In Chico, a group of community leaders last week proposed a .75-percent sales-tax increase that, since it was made public, has created a bit of a stir. It would bump up the tax on products purchased within the city limits from the current state-base level of 7.25 percent to 8 percent. That would translate into a projected revenue increase of $12 million per year.
This would come on the heels of a 1 percent drop in that state-base tax that occurred in July because Gov. Jerry Brown couldn’t get the Legislature to continue a temporary increase that was signed into law by Gov. Arnold Schwarzenegger five years ago.
Sales tax is the city’s largest source of revenue. Combine the 1 percent loss with the state’s keeping about $500,000 in vehicle-licensing fees from the city this fiscal year, along with the increasingly likely loss of redevelopment funding for capital projects, and the idea of Chico voters choosing to tax themselves doesn’t sound so far-fetched, if they can learn the details.
Former Chico City Manager Tom Lando and Jim Stevens, an owner of NorthStar Engineering, are behind the tax proposal. Lando runs a consulting business located in the same building as Stevens’ firm.
“It would be a program that would be administered by the city,” Stevens explained. The city would collect the extra revenue and then distribute it to the specified recipients.
“Our understanding of the way these ballot measures work is they have to be very specific as to the distribution,” Stevens said.
Those specific programs at this point would include the addition of 15 police officers, funding for high school sports, theater and arts, library operations and a “pothole fund” for street maintenance. The list also includes funding to help keep open the Bidwell Mansion State Historic Park.
The list also calls for the leveraging of the increased revenue into bonds to build new facilities, which at this point would include a new police station, a new fire station, a community center, a baseball field to house a team with a Major League affiliation, an aquatic facility and rehabilitation of the Veterans Memorial building on The Esplanade.
“Our challenge is to make that list specific enough to where the electorate will trust that it’s not going to be taken away, stolen, borrowed, abused and the like for other things,” Stevens said. “In the last week and a half, since all of this stuff kind of broke, we’re getting a majority approval of the idea as it stands now.”
Stevens said the measure of approval comes from talking with community members and fielding phone calls and emails.
“I haven’t got any negative phone calls, but I did get one negative email saying that people just don’t like taxes,” he said. “And I’ve heard some comments from people saying a tax is a tax is a tax. Well, the difference here is that it is locally controlled.

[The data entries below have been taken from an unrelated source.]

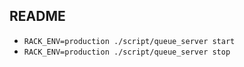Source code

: ## README

- `RACK_ENV=production ./script/queue_server start`
- `RACK_ENV=production ./script/queue_server stop`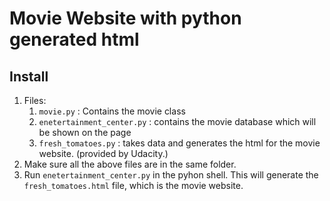 # Movie Website with python generated html

## Install
1. Files:
    1. `movie.py` : Contains the movie class
    2. `enetertainment_center.py` : contains the movie database which will be shown on the page
    3. `fresh_tomatoes.py` : takes data and generates the html for the movie website. (provided by Udacity.)
2. Make sure all the above files are in the same folder. 
3. Run `enetertainment_center.py` in the pyhon shell. This will generate the `fresh_tomatoes.html` file, which is the movie website.
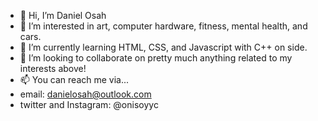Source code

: - 👋 Hi, I’m Daniel Osah
- 👀 I’m interested in art, computer hardware, fitness, mental health, and cars.
- 🌱 I’m currently learning HTML, CSS, and Javascript with C++ on side.
- 💞️ I’m looking to collaborate on pretty much anything related to my interests above!
- 📫 You can reach me via...
- email: danielosah@outlook.com
- twitter and Instagram: @onisoyyc

<!---
onisoyyc/onisoyyc is a ✨ special ✨ repository because its `README.md` (this file) appears on your GitHub profile.
You can click the Preview link to take a look at your changes.
--->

And the folks who control it are going to be accountable locally.”
City Attorney Lori Barker said such a proposal—a tax increase for specific spending—takes two-thirds voter approval and can be held only during a general election, which happens in November of even-numbered years.
It would also take five of the seven council members to approve putting the measure on the ballot.
The council members themselves are understandably careful about commenting on the tax-increase proposal.
“I like the idea of being able to provide the most services for the community that we can afford,” said Vice Mayor Jim Walker. But he suggests maybe keeping the council out of it and going straight to the voters.
“The whole idea is kind of foreign,” he said. “I don’t know why they wouldn’t just petition an initiative and put it on the ballot.”
Councilman Mark Sorensen said there are too many questions at this point for him to comment, but he did say he wasn’t “interested in supporting a regressive tax.”
When approached for his take on the effort, Councilman Scott Gruendl quipped, “You know, I think this is the first time I’ve ever really stopped and thought about what I was actually going to say before I answered a question from the press.”
He said he thinks it’s a good idea and says the promoters are going about it in a good way.
“Jim [Stevens] and Tom [Lando] are smart,” he said. “They need to allow the community to vet all of this. The fact is we should have started this discussion a long time ago. The [current] police station is a facility that met its life expectation about four years ago. And now here we are.”